Incumbent President Paul Biya is widely expected to be re-elected in the one-round poll, contested by more than 20 rivals from the splintered opposition.
The candidates blamed Cameroon's elections management body Elecam for what it said were irregularities and for failing to organise free and fair elections.
"We therefore reject any result that shall be declared by the Constitutional Council because of our well-founded conviction that there were really no elections in Cameroon on the 9th of October 2011," the candidates said in a statement.
"Should the council refuse to annul this counterfeit election and insist on declaring a result, we hereby call on the people to come out massively to demonstrate," they said.
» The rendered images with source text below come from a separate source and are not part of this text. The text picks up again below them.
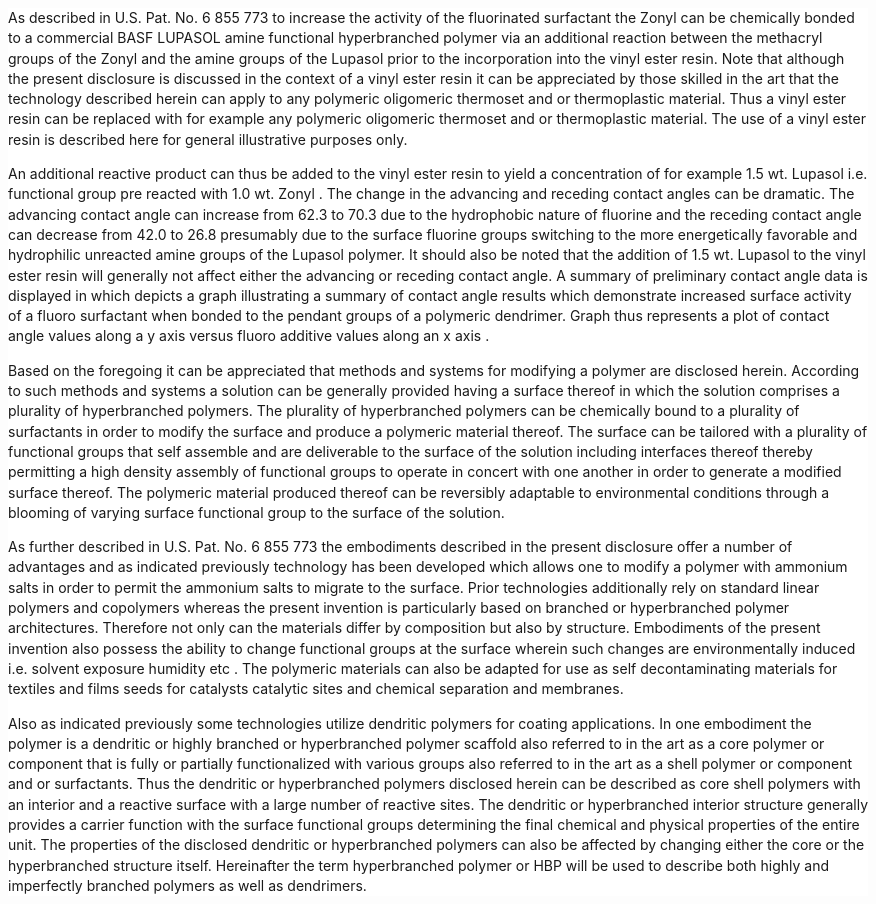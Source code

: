 As described in U.S. Pat. No. 6 855 773 to increase the activity of the fluorinated surfactant the Zonyl can be chemically bonded to a commercial BASF LUPASOL amine functional hyperbranched polymer via an additional reaction between the methacryl groups of the Zonyl and the amine groups of the Lupasol prior to the incorporation into the vinyl ester resin. Note that although the present disclosure is discussed in the context of a vinyl ester resin it can be appreciated by those skilled in the art that the technology described herein can apply to any polymeric oligomeric thermoset and or thermoplastic material. Thus a vinyl ester resin can be replaced with for example any polymeric oligomeric thermoset and or thermoplastic material. The use of a vinyl ester resin is described here for general illustrative purposes only.

An additional reactive product can thus be added to the vinyl ester resin to yield a concentration of for example 1.5 wt. Lupasol i.e. functional group pre reacted with 1.0 wt. Zonyl . The change in the advancing and receding contact angles can be dramatic. The advancing contact angle can increase from 62.3 to 70.3 due to the hydrophobic nature of fluorine and the receding contact angle can decrease from 42.0 to 26.8 presumably due to the surface fluorine groups switching to the more energetically favorable and hydrophilic unreacted amine groups of the Lupasol polymer. It should also be noted that the addition of 1.5 wt. Lupasol to the vinyl ester resin will generally not affect either the advancing or receding contact angle. A summary of preliminary contact angle data is displayed in which depicts a graph illustrating a summary of contact angle results which demonstrate increased surface activity of a fluoro surfactant when bonded to the pendant groups of a polymeric dendrimer. Graph thus represents a plot of contact angle values along a y axis versus fluoro additive values along an x axis .

Based on the foregoing it can be appreciated that methods and systems for modifying a polymer are disclosed herein. According to such methods and systems a solution can be generally provided having a surface thereof in which the solution comprises a plurality of hyperbranched polymers. The plurality of hyperbranched polymers can be chemically bound to a plurality of surfactants in order to modify the surface and produce a polymeric material thereof. The surface can be tailored with a plurality of functional groups that self assemble and are deliverable to the surface of the solution including interfaces thereof thereby permitting a high density assembly of functional groups to operate in concert with one another in order to generate a modified surface thereof. The polymeric material produced thereof can be reversibly adaptable to environmental conditions through a blooming of varying surface functional group to the surface of the solution.

As further described in U.S. Pat. No. 6 855 773 the embodiments described in the present disclosure offer a number of advantages and as indicated previously technology has been developed which allows one to modify a polymer with ammonium salts in order to permit the ammonium salts to migrate to the surface. Prior technologies additionally rely on standard linear polymers and copolymers whereas the present invention is particularly based on branched or hyperbranched polymer architectures. Therefore not only can the materials differ by composition but also by structure. Embodiments of the present invention also possess the ability to change functional groups at the surface wherein such changes are environmentally induced i.e. solvent exposure humidity etc . The polymeric materials can also be adapted for use as self decontaminating materials for textiles and films seeds for catalysts catalytic sites and chemical separation and membranes.

Also as indicated previously some technologies utilize dendritic polymers for coating applications. In one embodiment the polymer is a dendritic or highly branched or hyperbranched polymer scaffold also referred to in the art as a core polymer or component that is fully or partially functionalized with various groups also referred to in the art as a shell polymer or component and or surfactants. Thus the dendritic or hyperbranched polymers disclosed herein can be described as core shell polymers with an interior and a reactive surface with a large number of reactive sites. The dendritic or hyperbranched interior structure generally provides a carrier function with the surface functional groups determining the final chemical and physical properties of the entire unit. The properties of the disclosed dendritic or hyperbranched polymers can also be affected by changing either the core or the hyperbranched structure itself. Hereinafter the term hyperbranched polymer or HBP will be used to describe both highly and imperfectly branched polymers as well as dendrimers.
Cameroon is the world's fifth largest cocoa producer and the region's breadbasket, supplying food to Chad, Central African Republic, Congo Republic and Gabon. It also hosts the Chad-Cameroon crude oil pipeline.
But its economic growth has underperformed some of its neighbours, and the media and opposition have criticised Biya for lax governance that has allowed corruption, red tape and nepotism to fester.
The political parties last Thursday launched over 12 lawsuits calling for all or part of the presidential election to be annulled because of what they called widespread fraud.
"To avert an inevitable social upheaval, we further call for the revision of all electoral laws and the establishment of a new electoral system, which is truly independent and acceptable by all stakeholders within six months and the conducting of new Presidential Elections," the statement said.
International election observers have praised the peaceful conduct of the vote but raised concerns over the process.
The Commonwealth observer mission, in its preliminary findings, said the use of state resources in Biya's campaign "challenged the notion of a level playing field".
Biya, 78, who has ruled the country for nearly 30 years, acknowledged there may have been "imperfections" in the staging of the election, but denied fraud.